*Task description:*
Find each line below containing the word "QuickTime" and copy it.

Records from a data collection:
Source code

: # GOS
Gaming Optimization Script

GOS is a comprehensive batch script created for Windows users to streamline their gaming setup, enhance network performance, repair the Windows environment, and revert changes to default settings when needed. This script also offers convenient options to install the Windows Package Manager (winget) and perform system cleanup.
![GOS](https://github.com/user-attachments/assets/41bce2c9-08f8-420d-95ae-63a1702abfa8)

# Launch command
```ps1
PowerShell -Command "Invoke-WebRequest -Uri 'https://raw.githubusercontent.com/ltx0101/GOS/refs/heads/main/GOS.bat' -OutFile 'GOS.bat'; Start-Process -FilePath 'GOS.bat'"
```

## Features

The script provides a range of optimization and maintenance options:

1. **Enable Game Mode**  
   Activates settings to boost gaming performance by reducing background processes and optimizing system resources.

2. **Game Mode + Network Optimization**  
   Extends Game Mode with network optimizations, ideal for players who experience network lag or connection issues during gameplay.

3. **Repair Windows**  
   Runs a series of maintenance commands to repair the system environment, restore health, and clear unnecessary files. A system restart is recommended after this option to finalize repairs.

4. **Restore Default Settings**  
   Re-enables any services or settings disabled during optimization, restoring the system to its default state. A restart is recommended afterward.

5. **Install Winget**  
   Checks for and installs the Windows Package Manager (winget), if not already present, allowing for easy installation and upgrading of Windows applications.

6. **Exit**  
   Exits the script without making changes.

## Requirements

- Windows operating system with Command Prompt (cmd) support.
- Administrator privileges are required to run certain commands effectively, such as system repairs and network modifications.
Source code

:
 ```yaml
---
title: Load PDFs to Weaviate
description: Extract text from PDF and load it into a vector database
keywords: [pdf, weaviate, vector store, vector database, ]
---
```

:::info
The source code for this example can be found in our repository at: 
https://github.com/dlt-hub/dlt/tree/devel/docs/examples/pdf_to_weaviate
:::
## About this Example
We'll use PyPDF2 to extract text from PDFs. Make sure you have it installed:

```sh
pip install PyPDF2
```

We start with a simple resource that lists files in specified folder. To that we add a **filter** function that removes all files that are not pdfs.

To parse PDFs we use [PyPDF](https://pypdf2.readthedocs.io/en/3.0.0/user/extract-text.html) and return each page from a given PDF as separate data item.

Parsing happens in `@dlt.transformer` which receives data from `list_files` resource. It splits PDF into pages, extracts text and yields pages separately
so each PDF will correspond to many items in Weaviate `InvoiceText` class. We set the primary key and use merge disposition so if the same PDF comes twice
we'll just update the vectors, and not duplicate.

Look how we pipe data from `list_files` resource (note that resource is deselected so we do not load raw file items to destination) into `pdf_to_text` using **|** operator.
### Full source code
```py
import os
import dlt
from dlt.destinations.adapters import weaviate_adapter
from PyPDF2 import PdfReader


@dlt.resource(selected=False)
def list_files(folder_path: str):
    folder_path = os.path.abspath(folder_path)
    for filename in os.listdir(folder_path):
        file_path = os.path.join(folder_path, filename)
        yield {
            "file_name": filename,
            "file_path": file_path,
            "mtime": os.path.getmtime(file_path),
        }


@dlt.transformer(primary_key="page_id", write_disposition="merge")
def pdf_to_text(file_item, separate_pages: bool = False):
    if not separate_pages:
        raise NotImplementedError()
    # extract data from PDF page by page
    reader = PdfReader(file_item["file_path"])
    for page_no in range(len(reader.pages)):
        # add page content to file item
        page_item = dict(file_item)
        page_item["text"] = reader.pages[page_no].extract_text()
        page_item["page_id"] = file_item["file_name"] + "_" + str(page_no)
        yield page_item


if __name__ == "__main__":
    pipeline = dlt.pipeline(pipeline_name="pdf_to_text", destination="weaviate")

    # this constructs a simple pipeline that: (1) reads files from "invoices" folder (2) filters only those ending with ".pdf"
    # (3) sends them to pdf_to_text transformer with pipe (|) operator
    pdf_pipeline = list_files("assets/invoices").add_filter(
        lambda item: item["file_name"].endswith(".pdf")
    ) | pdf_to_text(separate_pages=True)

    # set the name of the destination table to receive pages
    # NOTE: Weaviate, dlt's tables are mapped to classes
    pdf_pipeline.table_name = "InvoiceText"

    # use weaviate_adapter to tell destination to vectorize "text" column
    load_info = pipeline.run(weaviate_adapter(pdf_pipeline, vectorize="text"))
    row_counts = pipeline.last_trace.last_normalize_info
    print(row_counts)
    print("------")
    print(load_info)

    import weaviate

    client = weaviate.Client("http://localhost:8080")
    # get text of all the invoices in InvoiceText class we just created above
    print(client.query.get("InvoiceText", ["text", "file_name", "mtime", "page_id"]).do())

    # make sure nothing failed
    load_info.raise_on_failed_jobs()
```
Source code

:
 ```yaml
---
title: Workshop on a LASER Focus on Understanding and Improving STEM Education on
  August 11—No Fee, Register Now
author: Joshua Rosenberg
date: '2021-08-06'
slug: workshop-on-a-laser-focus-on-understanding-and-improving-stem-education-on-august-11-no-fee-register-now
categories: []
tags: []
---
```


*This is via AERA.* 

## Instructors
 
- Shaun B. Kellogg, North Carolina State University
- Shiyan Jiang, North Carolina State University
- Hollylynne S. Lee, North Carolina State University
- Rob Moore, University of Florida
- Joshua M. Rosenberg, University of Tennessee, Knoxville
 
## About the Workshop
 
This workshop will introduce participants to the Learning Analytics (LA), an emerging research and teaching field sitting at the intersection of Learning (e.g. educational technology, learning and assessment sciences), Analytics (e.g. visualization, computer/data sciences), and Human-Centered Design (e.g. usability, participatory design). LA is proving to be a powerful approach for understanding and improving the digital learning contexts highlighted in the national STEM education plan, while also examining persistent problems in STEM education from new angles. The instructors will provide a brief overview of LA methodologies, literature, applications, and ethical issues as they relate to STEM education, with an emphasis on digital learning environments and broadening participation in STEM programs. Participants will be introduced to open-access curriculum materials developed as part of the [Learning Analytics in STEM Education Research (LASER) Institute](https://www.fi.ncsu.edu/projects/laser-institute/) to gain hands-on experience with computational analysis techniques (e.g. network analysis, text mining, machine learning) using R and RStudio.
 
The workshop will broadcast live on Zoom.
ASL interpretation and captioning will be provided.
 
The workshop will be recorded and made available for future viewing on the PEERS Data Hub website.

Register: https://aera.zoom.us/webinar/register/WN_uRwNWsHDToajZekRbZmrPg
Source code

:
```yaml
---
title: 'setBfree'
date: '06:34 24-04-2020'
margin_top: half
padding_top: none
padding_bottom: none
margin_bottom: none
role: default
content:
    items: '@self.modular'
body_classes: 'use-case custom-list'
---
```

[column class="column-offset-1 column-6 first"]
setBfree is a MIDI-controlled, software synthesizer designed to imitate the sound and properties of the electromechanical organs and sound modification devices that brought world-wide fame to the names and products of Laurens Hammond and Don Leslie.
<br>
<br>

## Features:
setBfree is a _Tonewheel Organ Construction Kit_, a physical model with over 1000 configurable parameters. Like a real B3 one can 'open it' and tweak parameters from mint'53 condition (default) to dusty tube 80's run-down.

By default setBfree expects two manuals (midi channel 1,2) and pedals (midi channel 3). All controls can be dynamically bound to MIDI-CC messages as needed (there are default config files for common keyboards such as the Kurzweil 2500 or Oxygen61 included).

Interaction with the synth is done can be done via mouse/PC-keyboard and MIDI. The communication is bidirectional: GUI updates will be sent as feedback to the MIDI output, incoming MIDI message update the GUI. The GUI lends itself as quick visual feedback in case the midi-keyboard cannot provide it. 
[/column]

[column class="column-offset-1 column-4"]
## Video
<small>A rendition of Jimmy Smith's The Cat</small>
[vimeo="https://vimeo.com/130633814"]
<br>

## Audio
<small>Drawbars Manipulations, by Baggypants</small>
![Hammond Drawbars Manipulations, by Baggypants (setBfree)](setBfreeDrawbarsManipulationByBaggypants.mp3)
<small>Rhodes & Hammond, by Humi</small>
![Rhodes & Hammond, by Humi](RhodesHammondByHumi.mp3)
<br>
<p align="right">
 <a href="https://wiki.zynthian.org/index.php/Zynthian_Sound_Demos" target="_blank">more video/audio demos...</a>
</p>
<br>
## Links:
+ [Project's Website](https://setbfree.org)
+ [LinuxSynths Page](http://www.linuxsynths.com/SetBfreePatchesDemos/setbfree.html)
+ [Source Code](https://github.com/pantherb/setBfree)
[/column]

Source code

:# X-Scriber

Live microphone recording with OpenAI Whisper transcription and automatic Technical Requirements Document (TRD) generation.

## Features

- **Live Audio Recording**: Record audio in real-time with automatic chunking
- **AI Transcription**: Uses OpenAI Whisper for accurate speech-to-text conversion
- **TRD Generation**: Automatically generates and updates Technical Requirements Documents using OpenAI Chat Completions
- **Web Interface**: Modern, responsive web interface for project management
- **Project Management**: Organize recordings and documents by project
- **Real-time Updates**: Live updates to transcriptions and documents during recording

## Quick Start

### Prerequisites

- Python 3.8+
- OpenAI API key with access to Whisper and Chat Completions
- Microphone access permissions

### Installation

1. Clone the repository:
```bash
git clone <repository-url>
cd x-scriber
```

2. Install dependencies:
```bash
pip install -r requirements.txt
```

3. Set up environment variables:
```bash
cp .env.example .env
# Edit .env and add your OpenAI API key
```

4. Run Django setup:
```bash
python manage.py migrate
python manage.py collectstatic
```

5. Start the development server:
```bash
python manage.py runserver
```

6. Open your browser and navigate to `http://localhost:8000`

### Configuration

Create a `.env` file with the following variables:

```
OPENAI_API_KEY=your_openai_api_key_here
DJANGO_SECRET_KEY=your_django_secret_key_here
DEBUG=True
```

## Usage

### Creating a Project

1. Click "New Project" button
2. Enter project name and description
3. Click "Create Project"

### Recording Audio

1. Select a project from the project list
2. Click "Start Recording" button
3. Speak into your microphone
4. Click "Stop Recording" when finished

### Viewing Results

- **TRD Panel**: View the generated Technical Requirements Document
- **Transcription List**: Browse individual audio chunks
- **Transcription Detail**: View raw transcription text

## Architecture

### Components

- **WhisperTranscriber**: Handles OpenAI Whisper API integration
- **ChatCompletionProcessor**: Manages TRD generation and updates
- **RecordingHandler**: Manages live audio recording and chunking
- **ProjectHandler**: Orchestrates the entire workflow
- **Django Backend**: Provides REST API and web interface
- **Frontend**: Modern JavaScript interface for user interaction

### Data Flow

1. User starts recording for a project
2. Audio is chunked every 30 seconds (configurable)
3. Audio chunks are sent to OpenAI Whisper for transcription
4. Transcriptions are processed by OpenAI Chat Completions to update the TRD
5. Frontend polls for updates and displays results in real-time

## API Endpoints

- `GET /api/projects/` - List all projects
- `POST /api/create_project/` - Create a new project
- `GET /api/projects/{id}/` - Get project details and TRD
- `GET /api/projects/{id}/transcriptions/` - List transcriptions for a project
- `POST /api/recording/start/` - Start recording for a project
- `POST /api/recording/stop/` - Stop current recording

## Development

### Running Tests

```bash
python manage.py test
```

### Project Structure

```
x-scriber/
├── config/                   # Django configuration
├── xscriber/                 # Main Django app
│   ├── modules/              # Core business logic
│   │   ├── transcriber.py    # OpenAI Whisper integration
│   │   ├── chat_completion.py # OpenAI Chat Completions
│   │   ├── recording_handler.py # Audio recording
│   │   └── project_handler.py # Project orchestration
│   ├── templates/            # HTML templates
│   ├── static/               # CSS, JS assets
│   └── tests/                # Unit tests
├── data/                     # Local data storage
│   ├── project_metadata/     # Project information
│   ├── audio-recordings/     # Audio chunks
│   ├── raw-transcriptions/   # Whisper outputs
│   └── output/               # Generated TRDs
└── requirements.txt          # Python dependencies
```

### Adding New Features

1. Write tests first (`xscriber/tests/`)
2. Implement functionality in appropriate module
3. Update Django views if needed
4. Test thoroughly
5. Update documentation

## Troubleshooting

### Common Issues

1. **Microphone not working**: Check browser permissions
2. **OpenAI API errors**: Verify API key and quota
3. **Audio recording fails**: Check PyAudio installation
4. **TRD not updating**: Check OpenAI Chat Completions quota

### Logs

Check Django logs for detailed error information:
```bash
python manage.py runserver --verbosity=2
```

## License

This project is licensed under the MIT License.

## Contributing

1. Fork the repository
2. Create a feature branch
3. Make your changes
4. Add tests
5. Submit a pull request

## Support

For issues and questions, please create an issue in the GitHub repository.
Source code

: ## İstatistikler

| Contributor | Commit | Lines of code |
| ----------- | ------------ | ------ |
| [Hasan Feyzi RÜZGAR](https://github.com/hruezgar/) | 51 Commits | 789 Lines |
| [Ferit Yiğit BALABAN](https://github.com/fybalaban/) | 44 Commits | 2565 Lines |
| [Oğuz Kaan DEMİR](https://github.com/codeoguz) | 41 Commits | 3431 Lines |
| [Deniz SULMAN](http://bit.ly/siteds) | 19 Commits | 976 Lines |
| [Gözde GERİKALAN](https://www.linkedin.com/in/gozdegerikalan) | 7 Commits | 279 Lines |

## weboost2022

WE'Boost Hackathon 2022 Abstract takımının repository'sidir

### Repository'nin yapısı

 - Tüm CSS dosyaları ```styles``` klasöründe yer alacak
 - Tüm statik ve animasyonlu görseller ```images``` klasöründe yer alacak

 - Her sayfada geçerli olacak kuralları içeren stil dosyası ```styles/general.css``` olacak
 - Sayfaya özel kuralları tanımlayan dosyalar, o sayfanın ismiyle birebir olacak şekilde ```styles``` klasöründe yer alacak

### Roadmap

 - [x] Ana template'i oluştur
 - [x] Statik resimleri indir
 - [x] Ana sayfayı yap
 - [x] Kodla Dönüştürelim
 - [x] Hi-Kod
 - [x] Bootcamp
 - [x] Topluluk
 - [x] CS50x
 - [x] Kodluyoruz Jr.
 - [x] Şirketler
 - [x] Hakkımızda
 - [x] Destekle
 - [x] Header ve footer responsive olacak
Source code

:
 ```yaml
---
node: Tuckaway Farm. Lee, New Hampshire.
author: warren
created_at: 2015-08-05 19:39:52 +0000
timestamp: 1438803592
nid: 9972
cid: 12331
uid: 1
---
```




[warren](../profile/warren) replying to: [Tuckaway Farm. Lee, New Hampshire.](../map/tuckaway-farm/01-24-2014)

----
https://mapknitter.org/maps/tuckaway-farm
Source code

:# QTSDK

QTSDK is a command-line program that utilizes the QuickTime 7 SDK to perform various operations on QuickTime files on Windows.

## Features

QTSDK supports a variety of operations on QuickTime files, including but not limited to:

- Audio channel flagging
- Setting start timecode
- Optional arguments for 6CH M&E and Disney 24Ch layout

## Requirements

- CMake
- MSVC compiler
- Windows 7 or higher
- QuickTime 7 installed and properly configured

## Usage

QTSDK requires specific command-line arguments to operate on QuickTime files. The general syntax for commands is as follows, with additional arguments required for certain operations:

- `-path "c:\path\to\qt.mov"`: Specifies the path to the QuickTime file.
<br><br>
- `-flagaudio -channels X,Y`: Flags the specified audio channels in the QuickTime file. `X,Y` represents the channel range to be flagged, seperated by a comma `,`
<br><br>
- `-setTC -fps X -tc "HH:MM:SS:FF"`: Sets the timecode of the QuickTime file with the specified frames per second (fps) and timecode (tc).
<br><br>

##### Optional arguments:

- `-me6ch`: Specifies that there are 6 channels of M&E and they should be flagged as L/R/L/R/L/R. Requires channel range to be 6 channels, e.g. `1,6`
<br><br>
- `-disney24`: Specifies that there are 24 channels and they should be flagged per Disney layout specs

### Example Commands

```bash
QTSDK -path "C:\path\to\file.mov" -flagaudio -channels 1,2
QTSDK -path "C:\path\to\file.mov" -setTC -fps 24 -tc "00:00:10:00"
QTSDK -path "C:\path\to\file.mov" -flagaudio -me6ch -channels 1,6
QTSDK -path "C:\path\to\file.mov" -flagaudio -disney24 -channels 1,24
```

*Response area:*
QTSDK is a command-line program that utilizes the QuickTime 7 SDK to perform various operations on QuickTime files on Windows.
QTSDK supports a variety of operations on QuickTime files, including but not limited to:
- QuickTime 7 installed and properly configured
QTSDK requires specific command-line arguments to operate on QuickTime files. The general syntax for commands is as follows, with additional arguments required for certain operations:
- `-path "c:\path\to\qt.mov"`: Specifies the path to the QuickTime file.
- `-flagaudio -channels X,Y`: Flags the specified audio channels in the QuickTime file. `X,Y` represents the channel range to be flagged, seperated by a comma `,`
- `-setTC -fps X -tc "HH:MM:SS:FF"`: Sets the timecode of the QuickTime file with the specified frames per second (fps) and timecode (tc).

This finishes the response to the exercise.